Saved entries
--------

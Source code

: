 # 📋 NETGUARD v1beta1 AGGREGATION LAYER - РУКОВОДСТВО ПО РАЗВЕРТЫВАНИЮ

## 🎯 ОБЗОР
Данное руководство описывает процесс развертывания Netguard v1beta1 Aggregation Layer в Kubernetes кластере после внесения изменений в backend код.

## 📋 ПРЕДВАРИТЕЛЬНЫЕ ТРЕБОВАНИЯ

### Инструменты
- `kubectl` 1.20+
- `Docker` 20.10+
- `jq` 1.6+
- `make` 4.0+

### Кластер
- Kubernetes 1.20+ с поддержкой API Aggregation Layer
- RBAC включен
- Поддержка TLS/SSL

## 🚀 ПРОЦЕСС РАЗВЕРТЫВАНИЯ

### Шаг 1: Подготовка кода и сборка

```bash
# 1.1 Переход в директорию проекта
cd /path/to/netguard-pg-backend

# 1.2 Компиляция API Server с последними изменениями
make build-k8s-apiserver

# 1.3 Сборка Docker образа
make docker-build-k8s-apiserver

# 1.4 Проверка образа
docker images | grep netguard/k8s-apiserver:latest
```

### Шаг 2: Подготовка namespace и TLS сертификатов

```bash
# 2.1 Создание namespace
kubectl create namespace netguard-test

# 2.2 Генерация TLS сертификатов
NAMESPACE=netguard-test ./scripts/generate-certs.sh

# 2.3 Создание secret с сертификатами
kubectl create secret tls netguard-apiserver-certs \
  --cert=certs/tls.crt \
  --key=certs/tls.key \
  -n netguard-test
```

--------

TASK TO COMPLETE
Total lines holding "secret" in the records: report this figure alone.

SOLUTION BELOW
2